Tenants Union Tenant Counselors are not attorneys, and this information should not be considered legal advice. Please read our full Tenant Union Disclaimer.
Domestic Violence Protections for Renters
- Domestic Violence and Your Housing Rights
- Landlord-Tenant Issues for Survivors of Domestic Violence, Sexual Assault and/or Stalking
- For Domestic Violence Survivors and their Family, Friends and Co-workers
1. Breaking a Lease
The Landlord-Tenant Act allows survivors of domestic violence, sexual assault, stalking or unlawful harassment to break a lease and move if necessary. Tenants needing to break their lease for these reasons must provide the landlord with either a valid order of protection or a report from a qualified third party regarding the incident. “Qualified third party” can include law enforcement, health care professionals, state court employees, mental health professionals, clergy members, or domestic violence/crime prevention advocates. In addition to providing the landlord with a copy of the valid order for protection or report from a qualified third party, tenants must also notify their landlord in writing within 90 days of the incident that they are a victim of domestic violence, sexual assault, stalking or unlawful harassment. The report from the qualified third party must include specific information about the incident. See Washington Law Help’s Landlord-Tenant Issues for Survivors of Domestic Violence, Sexual Assault and/or Stalking for sample letters and a sample report from a qualified third party.

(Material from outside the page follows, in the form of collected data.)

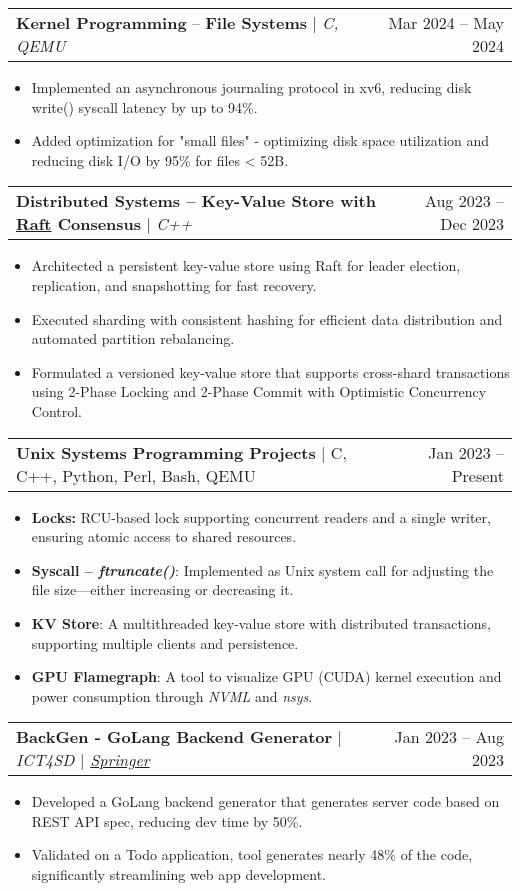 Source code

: \documentclass[letterpaper,11pt]{article}
\makeatletter
\newcommand{\resumeItem}[1]{
  \item\small{
    {#1 \vspace{-2pt}}
  }
}
\newcommand{\resumeProjectHeading}[2]{
    \item
    \begin{tabular*}{1.001\textwidth}{l@{\extracolsep{\fill}}r}
      \small#1 & \small #2\\
    \end{tabular*}\vspace{-7pt}
}
\newcommand{\resumeItemListStart}{\begin{itemize}}
\newcommand{\resumeItemListEnd}{\end{itemize}\vspace{-5pt}}
\makeatother
\begin{document}
\resumeProjectHeading
{\textbf{Kernel Programming} -- \textbf{File Systems} $|$ \emph{C, QEMU}}{Mar 2024 -- May 2024}
\resumeItemListStart
\resumeItem{
  Implemented an asynchronous journaling protocol in xv6, reducing disk write() syscall latency by up to 94\%.
}
\resumeItem{
  Added optimization for "small files" - optimizing disk space utilization and reducing disk I/O by 95\% for files \textless{} 52B.
}
\resumeItemListEnd
\vspace{-17pt}

\resumeProjectHeading
{\textbf{\normalsize{Distributed Systems -- Key-Value Store with \href{https://raft.github.io/raft.pdf}{Raft} Consensus}} $|$ \emph{C++}}{Aug 2023 -- Dec 2023}
\resumeItemListStart
\resumeItem{Architected a persistent key-value store using Raft for leader election, replication, and snapshotting for fast recovery.}
\resumeItem{Executed sharding with consistent hashing for efficient data distribution and automated partition rebalancing.}
\resumeItem{Formulated a versioned key-value store that supports cross-shard transactions using 2-Phase Locking and 2-Phase Commit with Optimistic Concurrency Control.}
\resumeItemListEnd
\vspace{-17pt}

\resumeProjectHeading
{\textbf{\normalsize{Unix Systems Programming Projects}} $|$ C, C++, Python, Perl, Bash, QEMU}{Jan 2023 -- Present}
\resumeItemListStart
\resumeItem{\textbf{Locks:} RCU-based lock supporting concurrent readers and a single writer, ensuring atomic access to shared resources.}
\resumeItem{
  \textbf{Syscall -- \textit{ftruncate()}}: Implemented as Unix system call for adjusting the file size—either increasing or decreasing it.
}
\resumeItem{\textbf{KV Store}: A multithreaded key-value store with distributed transactions, supporting multiple clients and persistence.}
\resumeItem{\textbf{GPU Flamegraph}: A tool to visualize GPU (CUDA) kernel execution and power consumption through \textit{NVML} and \textit{nsys}.}
\resumeItemListEnd
\vspace{-17pt}

\resumeProjectHeading
{\textbf{\normalsize{BackGen - GoLang Backend Generator}} $|$ \emph{ICT4SD $|$ \href{https://link.springer.com/chapter/10.1007/978-981-99-6568-7_34}{Springer}}}{Jan 2023 -- Aug 2023}
\resumeItemListStart
\resumeItem{Developed a GoLang backend generator that generates server code based on REST API spec, reducing dev time by 50\%.}
\resumeItem{Validated on a Todo application, tool generates nearly 48\% of the code, significantly streamlining web app development.}
\resumeItemListEnd
\vspace{-17pt}
\end{document}
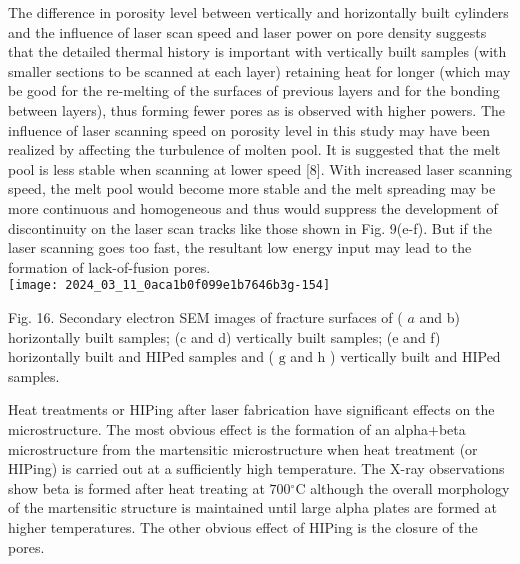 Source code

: \documentclass[10pt]{article}
\begin{document}
The difference in porosity level between vertically and horizontally built cylinders and the influence of laser scan speed and laser power on pore density suggests that the detailed thermal history is important with vertically built samples (with smaller sections to be scanned at each layer) retaining heat for longer (which may be good for the re-melting of the surfaces of previous layers and for the bonding between layers), thus forming fewer pores as is observed with higher powers. The influence of laser scanning speed on porosity level in this study may have been realized by affecting the turbulence of molten pool. It is suggested that the melt pool is less stable when scanning at lower speed [8]. With increased laser scanning speed, the melt pool would become more stable and the melt spreading may be more continuous and homogeneous and thus would suppress the development of discontinuity on the laser scan tracks like those shown in Fig. 9(e-f). But if the laser scanning goes too fast, the resultant low energy input may lead to the formation of lack-of-fusion pores.\\
\texttt{[image: 2024\_03\_11\_0aca1b0f099e1b7646b3g-154]}

Fig. 16. Secondary electron SEM images of fracture surfaces of ( $a$ and b) horizontally built samples; (c and d) vertically built samples; (e and f) horizontally built and HIPed samples and ( $\mathrm{g}$ and $\mathrm{h}$ ) vertically built and HIPed samples.

Heat treatments or HIPing after laser fabrication have significant effects on the microstructure. The most obvious effect is the formation of an alpha+beta microstructure from the martensitic microstructure when heat treatment (or HIPing) is carried out at a sufficiently high temperature. The X-ray observations show beta is formed after heat treating at $700{ }^{\circ} \mathrm{C}$ although the overall morphology of the martensitic structure is maintained until large alpha plates are formed at higher temperatures. The other obvious effect of HIPing is the closure of the pores.
\end{document}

Tenants must notify the landlord that they will be moving out within 90 days of the specific incident. The 90-day time frame specifically refers to the date of the incident of domestic violence, sexual assault, stalking or unlawful harassment and not the date the order for protection was granted, nor the date the incident was reported. You do not have to provide your landlord with the name of the abuser if you do not feel comfortable doing so.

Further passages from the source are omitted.